# WORK REQUEST:
Go through the entries and write each one out again unchanged.

Records from a data source
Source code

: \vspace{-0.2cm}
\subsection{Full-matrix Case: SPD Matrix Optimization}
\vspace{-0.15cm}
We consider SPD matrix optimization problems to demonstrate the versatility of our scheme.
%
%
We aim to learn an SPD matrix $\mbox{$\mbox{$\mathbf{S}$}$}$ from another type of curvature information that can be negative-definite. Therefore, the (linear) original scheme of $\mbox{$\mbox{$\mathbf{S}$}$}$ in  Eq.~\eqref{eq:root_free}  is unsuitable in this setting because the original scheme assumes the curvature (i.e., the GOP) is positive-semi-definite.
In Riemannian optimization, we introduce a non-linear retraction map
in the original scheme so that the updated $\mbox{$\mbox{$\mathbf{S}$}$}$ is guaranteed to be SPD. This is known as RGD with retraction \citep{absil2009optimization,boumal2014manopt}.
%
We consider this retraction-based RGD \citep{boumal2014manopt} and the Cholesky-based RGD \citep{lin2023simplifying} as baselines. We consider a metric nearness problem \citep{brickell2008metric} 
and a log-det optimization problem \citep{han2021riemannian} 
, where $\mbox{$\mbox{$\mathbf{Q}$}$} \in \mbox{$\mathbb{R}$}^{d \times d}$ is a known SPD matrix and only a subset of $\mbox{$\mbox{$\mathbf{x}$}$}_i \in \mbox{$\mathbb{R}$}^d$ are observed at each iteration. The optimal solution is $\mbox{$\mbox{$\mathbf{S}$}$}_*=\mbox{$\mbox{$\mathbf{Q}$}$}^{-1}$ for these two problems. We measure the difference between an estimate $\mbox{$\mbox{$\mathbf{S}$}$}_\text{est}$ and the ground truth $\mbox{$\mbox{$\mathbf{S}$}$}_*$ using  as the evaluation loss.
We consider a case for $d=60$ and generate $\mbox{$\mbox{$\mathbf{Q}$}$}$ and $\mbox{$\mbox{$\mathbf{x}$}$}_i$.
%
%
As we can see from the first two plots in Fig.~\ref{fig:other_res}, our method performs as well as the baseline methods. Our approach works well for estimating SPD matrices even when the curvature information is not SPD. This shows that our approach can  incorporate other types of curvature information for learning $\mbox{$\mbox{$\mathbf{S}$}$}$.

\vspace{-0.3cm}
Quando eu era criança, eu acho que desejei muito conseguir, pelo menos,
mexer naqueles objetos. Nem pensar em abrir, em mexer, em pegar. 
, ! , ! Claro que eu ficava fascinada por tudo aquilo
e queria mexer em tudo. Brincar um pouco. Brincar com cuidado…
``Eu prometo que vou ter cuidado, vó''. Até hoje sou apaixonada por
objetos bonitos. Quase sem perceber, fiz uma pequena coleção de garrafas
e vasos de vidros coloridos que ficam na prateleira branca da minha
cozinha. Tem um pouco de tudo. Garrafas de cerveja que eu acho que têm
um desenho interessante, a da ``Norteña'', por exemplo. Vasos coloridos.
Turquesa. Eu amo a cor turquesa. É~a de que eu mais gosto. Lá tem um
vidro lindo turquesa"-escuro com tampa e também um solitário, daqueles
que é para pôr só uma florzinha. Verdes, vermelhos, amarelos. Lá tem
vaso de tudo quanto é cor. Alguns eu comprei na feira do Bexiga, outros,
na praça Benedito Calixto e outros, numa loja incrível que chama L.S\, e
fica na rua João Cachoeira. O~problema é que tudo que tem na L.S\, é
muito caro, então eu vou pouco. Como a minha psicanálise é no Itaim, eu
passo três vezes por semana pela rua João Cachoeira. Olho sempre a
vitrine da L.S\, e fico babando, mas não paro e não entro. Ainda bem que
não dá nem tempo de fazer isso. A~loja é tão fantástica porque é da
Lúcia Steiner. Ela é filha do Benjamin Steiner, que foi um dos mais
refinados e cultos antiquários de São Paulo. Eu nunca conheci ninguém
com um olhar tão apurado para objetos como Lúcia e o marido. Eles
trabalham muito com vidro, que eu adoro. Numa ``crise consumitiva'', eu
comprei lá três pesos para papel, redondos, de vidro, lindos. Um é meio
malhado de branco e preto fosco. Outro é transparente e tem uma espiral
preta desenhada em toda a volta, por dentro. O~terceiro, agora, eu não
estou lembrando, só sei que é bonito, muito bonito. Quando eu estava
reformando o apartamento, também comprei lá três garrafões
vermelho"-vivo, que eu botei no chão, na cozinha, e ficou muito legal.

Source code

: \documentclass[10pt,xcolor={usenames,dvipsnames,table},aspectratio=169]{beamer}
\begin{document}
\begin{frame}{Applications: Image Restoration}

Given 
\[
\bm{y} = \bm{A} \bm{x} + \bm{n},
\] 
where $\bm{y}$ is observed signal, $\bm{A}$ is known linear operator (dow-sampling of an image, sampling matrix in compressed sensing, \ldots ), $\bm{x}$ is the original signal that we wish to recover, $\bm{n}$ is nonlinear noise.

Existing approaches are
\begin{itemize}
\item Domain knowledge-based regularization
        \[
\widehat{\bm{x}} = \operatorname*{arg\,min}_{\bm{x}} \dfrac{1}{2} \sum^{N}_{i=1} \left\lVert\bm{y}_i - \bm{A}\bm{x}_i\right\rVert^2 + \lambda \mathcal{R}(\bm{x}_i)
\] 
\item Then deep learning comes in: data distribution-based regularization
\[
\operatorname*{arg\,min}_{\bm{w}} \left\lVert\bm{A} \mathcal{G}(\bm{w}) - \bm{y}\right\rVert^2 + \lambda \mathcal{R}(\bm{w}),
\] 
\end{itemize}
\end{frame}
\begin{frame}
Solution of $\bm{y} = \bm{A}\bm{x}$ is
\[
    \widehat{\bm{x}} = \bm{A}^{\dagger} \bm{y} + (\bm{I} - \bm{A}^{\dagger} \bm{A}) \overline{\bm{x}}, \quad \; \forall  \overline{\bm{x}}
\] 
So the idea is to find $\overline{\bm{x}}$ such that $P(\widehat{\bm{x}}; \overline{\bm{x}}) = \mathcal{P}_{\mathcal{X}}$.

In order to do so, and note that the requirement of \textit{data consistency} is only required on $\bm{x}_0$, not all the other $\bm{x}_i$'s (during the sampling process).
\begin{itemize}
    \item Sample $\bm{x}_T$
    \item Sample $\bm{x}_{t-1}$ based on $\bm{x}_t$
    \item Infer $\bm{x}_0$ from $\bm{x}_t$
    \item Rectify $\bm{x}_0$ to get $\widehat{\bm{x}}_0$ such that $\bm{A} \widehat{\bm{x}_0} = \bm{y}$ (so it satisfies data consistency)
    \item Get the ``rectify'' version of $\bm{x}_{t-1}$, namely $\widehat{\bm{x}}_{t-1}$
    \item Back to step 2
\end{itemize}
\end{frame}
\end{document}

# RESPONSE AREA:
Source code

: \vspace{-0.2cm}
\subsection{Full-matrix Case: SPD Matrix Optimization}
\vspace{-0.15cm}
We consider SPD matrix optimization problems to demonstrate the versatility of our scheme.
%
%
We aim to learn an SPD matrix $\mbox{$\mbox{$\mathbf{S}$}$}$ from another type of curvature information that can be negative-definite. Therefore, the (linear) original scheme of $\mbox{$\mbox{$\mathbf{S}$}$}$ in  Eq.~\eqref{eq:root_free}  is unsuitable in this setting because the original scheme assumes the curvature (i.e., the GOP) is positive-semi-definite.
In Riemannian optimization, we introduce a non-linear retraction map
in the original scheme so that the updated $\mbox{$\mbox{$\mathbf{S}$}$}$ is guaranteed to be SPD. This is known as RGD with retraction \citep{absil2009optimization,boumal2014manopt}.
%
We consider this retraction-based RGD \citep{boumal2014manopt} and the Cholesky-based RGD \citep{lin2023simplifying} as baselines. We consider a metric nearness problem \citep{brickell2008metric} 
and a log-det optimization problem \citep{han2021riemannian} 
, where $\mbox{$\mbox{$\mathbf{Q}$}$} \in \mbox{$\mathbb{R}$}^{d \times d}$ is a known SPD matrix and only a subset of $\mbox{$\mbox{$\mathbf{x}$}$}_i \in \mbox{$\mathbb{R}$}^d$ are observed at each iteration. The optimal solution is $\mbox{$\mbox{$\mathbf{S}$}$}_*=\mbox{$\mbox{$\mathbf{Q}$}$}^{-1}$ for these two problems. We measure the difference between an estimate $\mbox{$\mbox{$\mathbf{S}$}$}_\text{est}$ and the ground truth $\mbox{$\mbox{$\mathbf{S}$}$}_*$ using  as the evaluation loss.
We consider a case for $d=60$ and generate $\mbox{$\mbox{$\mathbf{Q}$}$}$ and $\mbox{$\mbox{$\mathbf{x}$}$}_i$.
%
%
As we can see from the first two plots in Fig.~\ref{fig:other_res}, our method performs as well as the baseline methods. Our approach works well for estimating SPD matrices even when the curvature information is not SPD. This shows that our approach can  incorporate other types of curvature information for learning $\mbox{$\mbox{$\mathbf{S}$}$}$.

\vspace{-0.3cm}
Quando eu era criança, eu acho que desejei muito conseguir, pelo menos,
mexer naqueles objetos. Nem pensar em abrir, em mexer, em pegar. 
, ! , ! Claro que eu ficava fascinada por tudo aquilo
e queria mexer em tudo. Brincar um pouco. Brincar com cuidado…
``Eu prometo que vou ter cuidado, vó''. Até hoje sou apaixonada por
objetos bonitos. Quase sem perceber, fiz uma pequena coleção de garrafas
e vasos de vidros coloridos que ficam na prateleira branca da minha
cozinha. Tem um pouco de tudo. Garrafas de cerveja que eu acho que têm
um desenho interessante, a da ``Norteña'', por exemplo. Vasos coloridos.
Turquesa. Eu amo a cor turquesa. É~a de que eu mais gosto. Lá tem um
vidro lindo turquesa"-escuro com tampa e também um solitário, daqueles
que é para pôr só uma florzinha. Verdes, vermelhos, amarelos. Lá tem
vaso de tudo quanto é cor. Alguns eu comprei na feira do Bexiga, outros,
na praça Benedito Calixto e outros, numa loja incrível que chama L.S\, e
fica na rua João Cachoeira. O~problema é que tudo que tem na L.S\, é
muito caro, então eu vou pouco. Como a minha psicanálise é no Itaim, eu
passo três vezes por semana pela rua João Cachoeira. Olho sempre a
vitrine da L.S\, e fico babando, mas não paro e não entro. Ainda bem que
não dá nem tempo de fazer isso. A~loja é tão fantástica porque é da
Lúcia Steiner. Ela é filha do Benjamin Steiner, que foi um dos mais
refinados e cultos antiquários de São Paulo. Eu nunca conheci ninguém
com um olhar tão apurado para objetos como Lúcia e o marido. Eles
trabalham muito com vidro, que eu adoro. Numa ``crise consumitiva'', eu
comprei lá três pesos para papel, redondos, de vidro, lindos. Um é meio
malhado de branco e preto fosco. Outro é transparente e tem uma espiral
preta desenhada em toda a volta, por dentro. O~terceiro, agora, eu não
estou lembrando, só sei que é bonito, muito bonito. Quando eu estava
reformando o apartamento, também comprei lá três garrafões
vermelho"-vivo, que eu botei no chão, na cozinha, e ficou muito legal.

Source code

: \documentclass[10pt,xcolor={usenames,dvipsnames,table},aspectratio=169]{beamer}
\begin{document}
\begin{frame}{Applications: Image Restoration}

Given 
\[
\bm{y} = \bm{A} \bm{x} + \bm{n},
\] 
where $\bm{y}$ is observed signal, $\bm{A}$ is known linear operator (dow-sampling of an image, sampling matrix in compressed sensing, \ldots ), $\bm{x}$ is the original signal that we wish to recover, $\bm{n}$ is nonlinear noise.

Existing approaches are
\begin{itemize}
\item Domain knowledge-based regularization
        \[
\widehat{\bm{x}} = \operatorname*{arg\,min}_{\bm{x}} \dfrac{1}{2} \sum^{N}_{i=1} \left\lVert\bm{y}_i - \bm{A}\bm{x}_i\right\rVert^2 + \lambda \mathcal{R}(\bm{x}_i)
\] 
\item Then deep learning comes in: data distribution-based regularization
\[
\operatorname*{arg\,min}_{\bm{w}} \left\lVert\bm{A} \mathcal{G}(\bm{w}) - \bm{y}\right\rVert^2 + \lambda \mathcal{R}(\bm{w}),
\] 
\end{itemize}
\end{frame}
\begin{frame}
Solution of $\bm{y} = \bm{A}\bm{x}$ is
\[
    \widehat{\bm{x}} = \bm{A}^{\dagger} \bm{y} + (\bm{I} - \bm{A}^{\dagger} \bm{A}) \overline{\bm{x}}, \quad \; \forall  \overline{\bm{x}}
\] 
So the idea is to find $\overline{\bm{x}}$ such that $P(\widehat{\bm{x}}; \overline{\bm{x}}) = \mathcal{P}_{\mathcal{X}}$.

In order to do so, and note that the requirement of \textit{data consistency} is only required on $\bm{x}_0$, not all the other $\bm{x}_i$'s (during the sampling process).
\begin{itemize}
    \item Sample $\bm{x}_T$
    \item Sample $\bm{x}_{t-1}$ based on $\bm{x}_t$
    \item Infer $\bm{x}_0$ from $\bm{x}_t$
    \item Rectify $\bm{x}_0$ to get $\widehat{\bm{x}}_0$ such that $\bm{A} \widehat{\bm{x}_0} = \bm{y}$ (so it satisfies data consistency)
    \item Get the ``rectify'' version of $\bm{x}_{t-1}$, namely $\widehat{\bm{x}}_{t-1}$
    \item Back to step 2
\end{itemize}
\end{frame}
\end{document}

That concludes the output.